DESCRIPTION OF THE TASK :: Select and reproduce each line of the listing below that bears the string "experience".

DATASET RECORDS ::
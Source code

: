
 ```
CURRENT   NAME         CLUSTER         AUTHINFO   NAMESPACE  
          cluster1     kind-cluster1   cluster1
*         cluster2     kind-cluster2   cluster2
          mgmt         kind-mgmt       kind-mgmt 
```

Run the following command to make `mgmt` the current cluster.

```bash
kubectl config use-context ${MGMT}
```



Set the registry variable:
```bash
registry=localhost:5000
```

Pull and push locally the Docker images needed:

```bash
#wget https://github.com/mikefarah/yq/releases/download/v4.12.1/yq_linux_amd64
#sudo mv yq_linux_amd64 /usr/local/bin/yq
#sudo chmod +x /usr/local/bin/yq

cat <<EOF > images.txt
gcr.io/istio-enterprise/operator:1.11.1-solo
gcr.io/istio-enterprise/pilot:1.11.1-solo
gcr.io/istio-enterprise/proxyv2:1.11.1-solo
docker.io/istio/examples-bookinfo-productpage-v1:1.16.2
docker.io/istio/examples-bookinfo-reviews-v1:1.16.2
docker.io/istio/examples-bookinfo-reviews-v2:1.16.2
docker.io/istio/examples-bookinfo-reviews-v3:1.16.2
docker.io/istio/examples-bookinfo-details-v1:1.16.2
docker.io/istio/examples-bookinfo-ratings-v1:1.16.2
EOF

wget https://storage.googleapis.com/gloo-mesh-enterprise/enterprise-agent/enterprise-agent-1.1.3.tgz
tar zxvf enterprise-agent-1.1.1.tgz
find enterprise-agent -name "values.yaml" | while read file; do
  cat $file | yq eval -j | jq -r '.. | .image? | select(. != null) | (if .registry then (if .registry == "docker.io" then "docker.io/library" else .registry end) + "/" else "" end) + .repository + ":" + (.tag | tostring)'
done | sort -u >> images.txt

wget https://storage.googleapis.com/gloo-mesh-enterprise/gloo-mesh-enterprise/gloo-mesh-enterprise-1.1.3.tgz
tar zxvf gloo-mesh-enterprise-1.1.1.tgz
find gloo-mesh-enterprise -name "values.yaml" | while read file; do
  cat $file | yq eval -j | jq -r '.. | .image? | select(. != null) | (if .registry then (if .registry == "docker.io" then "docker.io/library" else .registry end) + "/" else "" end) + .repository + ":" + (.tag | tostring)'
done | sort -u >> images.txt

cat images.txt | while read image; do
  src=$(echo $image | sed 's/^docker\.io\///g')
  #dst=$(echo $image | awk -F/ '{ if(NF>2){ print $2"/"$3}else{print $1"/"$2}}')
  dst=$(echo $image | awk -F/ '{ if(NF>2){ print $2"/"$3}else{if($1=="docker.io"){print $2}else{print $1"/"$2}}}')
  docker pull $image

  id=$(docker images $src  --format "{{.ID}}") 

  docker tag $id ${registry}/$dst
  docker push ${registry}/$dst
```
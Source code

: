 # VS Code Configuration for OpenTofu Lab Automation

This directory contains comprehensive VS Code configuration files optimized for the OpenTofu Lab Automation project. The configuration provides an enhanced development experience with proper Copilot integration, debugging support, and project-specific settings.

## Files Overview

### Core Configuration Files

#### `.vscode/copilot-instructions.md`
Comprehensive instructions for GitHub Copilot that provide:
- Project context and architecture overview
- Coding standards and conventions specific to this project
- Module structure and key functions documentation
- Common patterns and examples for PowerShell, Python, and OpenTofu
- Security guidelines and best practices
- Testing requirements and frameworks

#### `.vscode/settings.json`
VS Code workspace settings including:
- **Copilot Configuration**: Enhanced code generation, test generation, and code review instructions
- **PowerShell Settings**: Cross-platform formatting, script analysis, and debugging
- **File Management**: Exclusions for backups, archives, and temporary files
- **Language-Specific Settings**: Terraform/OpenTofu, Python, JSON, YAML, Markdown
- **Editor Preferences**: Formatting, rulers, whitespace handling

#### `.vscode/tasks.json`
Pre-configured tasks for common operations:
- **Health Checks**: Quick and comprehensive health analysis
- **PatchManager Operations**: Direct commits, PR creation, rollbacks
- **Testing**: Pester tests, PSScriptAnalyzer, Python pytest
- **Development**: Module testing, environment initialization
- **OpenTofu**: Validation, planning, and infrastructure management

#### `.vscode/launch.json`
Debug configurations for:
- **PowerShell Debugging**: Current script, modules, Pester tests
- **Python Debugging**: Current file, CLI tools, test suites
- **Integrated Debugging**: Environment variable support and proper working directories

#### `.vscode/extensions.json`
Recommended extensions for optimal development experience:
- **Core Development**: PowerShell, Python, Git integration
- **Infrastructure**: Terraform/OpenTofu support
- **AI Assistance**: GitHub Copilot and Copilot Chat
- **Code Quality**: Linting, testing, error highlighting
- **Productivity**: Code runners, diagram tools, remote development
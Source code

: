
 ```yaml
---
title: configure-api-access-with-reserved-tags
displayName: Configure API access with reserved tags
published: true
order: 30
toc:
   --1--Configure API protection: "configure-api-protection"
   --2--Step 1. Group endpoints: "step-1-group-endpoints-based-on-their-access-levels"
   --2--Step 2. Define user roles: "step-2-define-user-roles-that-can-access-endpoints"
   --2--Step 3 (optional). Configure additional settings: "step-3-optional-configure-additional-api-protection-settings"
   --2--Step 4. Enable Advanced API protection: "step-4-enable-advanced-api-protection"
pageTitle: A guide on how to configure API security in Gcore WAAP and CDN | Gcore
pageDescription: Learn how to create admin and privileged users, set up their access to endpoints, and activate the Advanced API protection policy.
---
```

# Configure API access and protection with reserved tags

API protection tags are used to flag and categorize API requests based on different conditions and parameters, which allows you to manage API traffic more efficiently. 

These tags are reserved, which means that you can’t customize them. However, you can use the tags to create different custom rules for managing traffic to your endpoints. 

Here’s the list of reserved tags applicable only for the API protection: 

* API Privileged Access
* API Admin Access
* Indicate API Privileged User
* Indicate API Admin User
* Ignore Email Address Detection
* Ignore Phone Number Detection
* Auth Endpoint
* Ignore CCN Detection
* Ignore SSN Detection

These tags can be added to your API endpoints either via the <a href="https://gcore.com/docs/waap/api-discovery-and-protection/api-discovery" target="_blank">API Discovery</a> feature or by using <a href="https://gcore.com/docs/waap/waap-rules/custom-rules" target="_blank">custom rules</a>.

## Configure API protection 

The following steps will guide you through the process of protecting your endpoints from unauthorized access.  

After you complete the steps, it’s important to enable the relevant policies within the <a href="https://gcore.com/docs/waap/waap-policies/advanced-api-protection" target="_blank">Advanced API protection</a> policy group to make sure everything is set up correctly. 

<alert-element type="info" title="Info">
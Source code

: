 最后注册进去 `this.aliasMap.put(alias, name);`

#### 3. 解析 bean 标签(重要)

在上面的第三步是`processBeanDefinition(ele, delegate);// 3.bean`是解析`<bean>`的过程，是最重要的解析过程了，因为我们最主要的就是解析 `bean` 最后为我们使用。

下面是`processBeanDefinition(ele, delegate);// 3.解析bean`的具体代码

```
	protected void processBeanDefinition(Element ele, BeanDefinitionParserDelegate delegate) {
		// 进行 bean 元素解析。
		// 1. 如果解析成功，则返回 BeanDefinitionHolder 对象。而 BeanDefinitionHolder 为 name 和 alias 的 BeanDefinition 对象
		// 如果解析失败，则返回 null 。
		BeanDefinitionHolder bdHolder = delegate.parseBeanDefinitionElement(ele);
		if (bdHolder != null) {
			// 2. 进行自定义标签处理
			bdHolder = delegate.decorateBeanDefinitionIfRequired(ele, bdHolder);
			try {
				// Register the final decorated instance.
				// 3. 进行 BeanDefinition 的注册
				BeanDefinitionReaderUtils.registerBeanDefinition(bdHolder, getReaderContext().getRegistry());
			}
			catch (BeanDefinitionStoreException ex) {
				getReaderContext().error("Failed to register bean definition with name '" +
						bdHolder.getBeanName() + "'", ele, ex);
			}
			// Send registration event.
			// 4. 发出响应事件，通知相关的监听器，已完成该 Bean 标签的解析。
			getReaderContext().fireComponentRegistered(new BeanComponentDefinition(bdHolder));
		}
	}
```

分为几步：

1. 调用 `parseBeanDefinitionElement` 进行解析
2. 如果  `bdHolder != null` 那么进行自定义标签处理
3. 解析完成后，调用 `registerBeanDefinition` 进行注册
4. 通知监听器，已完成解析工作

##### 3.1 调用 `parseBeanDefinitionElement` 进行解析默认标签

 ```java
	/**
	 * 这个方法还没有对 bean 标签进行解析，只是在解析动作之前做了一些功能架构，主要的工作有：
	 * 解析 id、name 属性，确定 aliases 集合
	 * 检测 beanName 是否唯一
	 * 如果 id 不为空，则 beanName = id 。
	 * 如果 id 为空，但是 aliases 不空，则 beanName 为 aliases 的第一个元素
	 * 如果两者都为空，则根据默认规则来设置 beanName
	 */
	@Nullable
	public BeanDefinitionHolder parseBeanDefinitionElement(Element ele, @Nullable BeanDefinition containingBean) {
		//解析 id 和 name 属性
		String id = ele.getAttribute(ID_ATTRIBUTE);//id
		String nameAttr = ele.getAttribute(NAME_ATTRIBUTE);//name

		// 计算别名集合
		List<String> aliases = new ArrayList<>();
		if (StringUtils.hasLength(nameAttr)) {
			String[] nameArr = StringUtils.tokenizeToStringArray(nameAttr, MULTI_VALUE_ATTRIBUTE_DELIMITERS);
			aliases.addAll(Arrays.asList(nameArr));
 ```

FINISHED EXERCISE ::
This directory contains comprehensive VS Code configuration files optimized for the OpenTofu Lab Automation project. The configuration provides an enhanced development experience with proper Copilot integration, debugging support, and project-specific settings.
Recommended extensions for optimal development experience:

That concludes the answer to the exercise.